Al poner el consentimiento (y no el deseo) en el centro: ¿ven la dificultad de quiénes performamos durante un tiempo la heterosexualidad obligatoria para distinguir la línea entre el consentimiento y esa performance? Cuando hablan de violencia sexual: ¿tienen en cuenta los diferentes procesos psicológicos y las diferentes formas en que la sufrimos las bolleras? ¿Ven el cuestionamiento eterno, la duda interminable de qué nos ha llevado a vivir la vida que vivimos, la lucha por construir nuestra sexualidad a pesar del trauma y no a partir de él? Cuando hablan de aceptación masculina y de validación mediante el sexo: ¿hablamos de por qué las bolleras la buscamos también y qué consecuencias o peligros puede entrañar para nosotras? Cuando se habla de la deficiente educación sexual, de los peligros del aprendizaje temprano basado en el porno más tradicional: ¿dónde estamos las que aprendimos a prueba y error, las que “perdimos la virginidad” sin estar siquiera seguras de estarla perdiendo? No estamos. Tomo el concepto de Bárbara Ramajo (El fantasma lesbiano. Bellatera Ediciones, 2023): nuestra representación es espectral, somos un fantasma que aparece y desaparece sin consolidarse, sin solidificar una identidad propia y reconocible, ni siquiera entre nuestras propias ¿hermanas?

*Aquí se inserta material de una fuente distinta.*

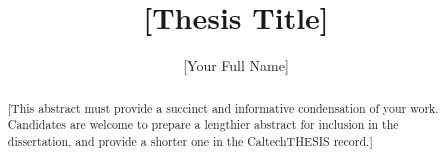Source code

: \documentclass[12pt]{caltech_thesis}
\begin{document}
\title{[Thesis Title]}
\author{[Your Full Name]}

\address{Pasadena, California}                     %



\maketitle[logo]

\begin{acknowledgements} 	 
\end{acknowledgements}

\begin{abstract}
   [This abstract must provide a succinct and informative condensation of your work. Candidates are welcome to prepare a lengthier abstract for inclusion in the dissertation, and provide a shorter one in the CaltechTHESIS record.]
\end{abstract}

\begin{publishedcontent}%
\nocite{Cahn:etal:2015,Cahn:etal:2016}
\end{publishedcontent}
\end{document}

Comparto con cada mujer un millón de experiencias y no se me ocurre ninguna que no nos hayan impuesto desde fuera. Muy pocas, que no sean desagradables. Nos las ha lanzado, nos las lanza, el mundo encima por la manera en que nos lee Él. Las experiencias queer compartidas tienen más que ver con cómo nos leemos a nosotres mismes. Lo común es visceral, corre por las venas, nos hace el mismo nudo en la garganta con distinta cuerda… Viene por dentro. Un puñado de cofrades lleva a cuestas la figura invisible de la incomodidad que nos habita, la procesión de la santa extravagancia, siempre por dentro.

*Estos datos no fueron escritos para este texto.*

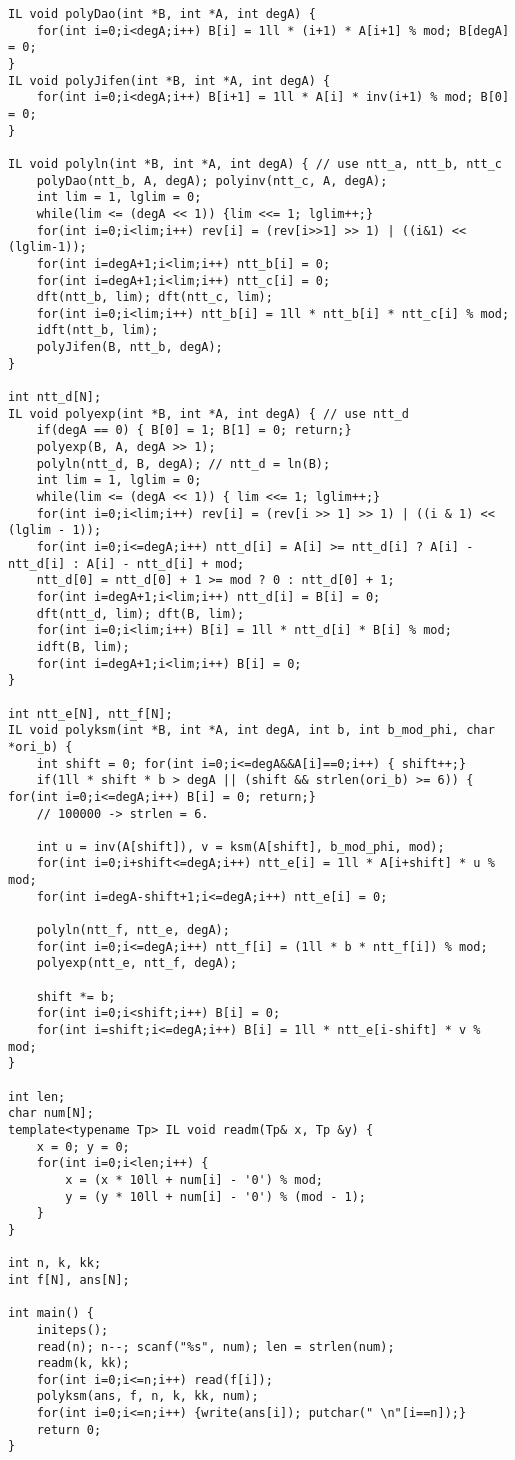 \documentclass[UTF8]{ctexart}
\begin{document}
\begin{framed}
\begin{lstlisting}
IL void polyDao(int *B, int *A, int degA) {
    for(int i=0;i<degA;i++) B[i] = 1ll * (i+1) * A[i+1] % mod; B[degA] = 0;
}
IL void polyJifen(int *B, int *A, int degA) {
    for(int i=0;i<degA;i++) B[i+1] = 1ll * A[i] * inv(i+1) % mod; B[0] = 0;
}

IL void polyln(int *B, int *A, int degA) { // use ntt_a, ntt_b, ntt_c
    polyDao(ntt_b, A, degA); polyinv(ntt_c, A, degA);
    int lim = 1, lglim = 0;
    while(lim <= (degA << 1)) {lim <<= 1; lglim++;}
    for(int i=0;i<lim;i++) rev[i] = (rev[i>>1] >> 1) | ((i&1) << (lglim-1));
    for(int i=degA+1;i<lim;i++) ntt_b[i] = 0;
    for(int i=degA+1;i<lim;i++) ntt_c[i] = 0;
    dft(ntt_b, lim); dft(ntt_c, lim);
    for(int i=0;i<lim;i++) ntt_b[i] = 1ll * ntt_b[i] * ntt_c[i] % mod;
    idft(ntt_b, lim);
    polyJifen(B, ntt_b, degA);
}

int ntt_d[N];
IL void polyexp(int *B, int *A, int degA) { // use ntt_d
    if(degA == 0) { B[0] = 1; B[1] = 0; return;}
    polyexp(B, A, degA >> 1);
    polyln(ntt_d, B, degA); // ntt_d = ln(B);
    int lim = 1, lglim = 0;
    while(lim <= (degA << 1)) { lim <<= 1; lglim++;}
    for(int i=0;i<lim;i++) rev[i] = (rev[i >> 1] >> 1) | ((i & 1) << (lglim - 1));
    for(int i=0;i<=degA;i++) ntt_d[i] = A[i] >= ntt_d[i] ? A[i] - ntt_d[i] : A[i] - ntt_d[i] + mod;
    ntt_d[0] = ntt_d[0] + 1 >= mod ? 0 : ntt_d[0] + 1;
    for(int i=degA+1;i<lim;i++) ntt_d[i] = B[i] = 0;
    dft(ntt_d, lim); dft(B, lim);
    for(int i=0;i<lim;i++) B[i] = 1ll * ntt_d[i] * B[i] % mod;
    idft(B, lim);
    for(int i=degA+1;i<lim;i++) B[i] = 0;
}

int ntt_e[N], ntt_f[N];
IL void polyksm(int *B, int *A, int degA, int b, int b_mod_phi, char *ori_b) {
    int shift = 0; for(int i=0;i<=degA&&A[i]==0;i++) { shift++;}
    if(1ll * shift * b > degA || (shift && strlen(ori_b) >= 6)) { for(int i=0;i<=degA;i++) B[i] = 0; return;}
    // 100000 -> strlen = 6.

    int u = inv(A[shift]), v = ksm(A[shift], b_mod_phi, mod);
    for(int i=0;i+shift<=degA;i++) ntt_e[i] = 1ll * A[i+shift] * u % mod;
    for(int i=degA-shift+1;i<=degA;i++) ntt_e[i] = 0;

    polyln(ntt_f, ntt_e, degA);
    for(int i=0;i<=degA;i++) ntt_f[i] = (1ll * b * ntt_f[i]) % mod;
    polyexp(ntt_e, ntt_f, degA);

    shift *= b;
    for(int i=0;i<shift;i++) B[i] = 0;
    for(int i=shift;i<=degA;i++) B[i] = 1ll * ntt_e[i-shift] * v % mod;
}

int len;
char num[N];
template<typename Tp> IL void readm(Tp& x, Tp &y) {
    x = 0; y = 0;
    for(int i=0;i<len;i++) {
        x = (x * 10ll + num[i] - '0') % mod;
        y = (y * 10ll + num[i] - '0') % (mod - 1);
    }
}

int n, k, kk;
int f[N], ans[N];

int main() {
    initeps();
    read(n); n--; scanf("%s", num); len = strlen(num);
    readm(k, kk);
    for(int i=0;i<=n;i++) read(f[i]);
    polyksm(ans, f, n, k, kk, num);
    for(int i=0;i<=n;i++) {write(ans[i]); putchar(" \n"[i==n]);}
    return 0;
}
\end{lstlisting}
\end{framed}
\end{document}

Siento nostalgia de los tiempos adolescentes, de descubrimiento del feminismo y la pérdida del miedo a la palabra lesbiana… Esos tiempos en los que la categoría política de mujer se sentía tan mía como mi propio nombre, en los que reivindicaba esa identidad y sentía orgullo de llevarla encima. Ahora siento que la llevo a rastras. Como cuando dicen el nombre de mi hermana gemela y, por instinto aprendido, me giro pensando que alguien quiere decirme algo. Pero dicen mujer y no me hablan a mí. No me hablan a mí.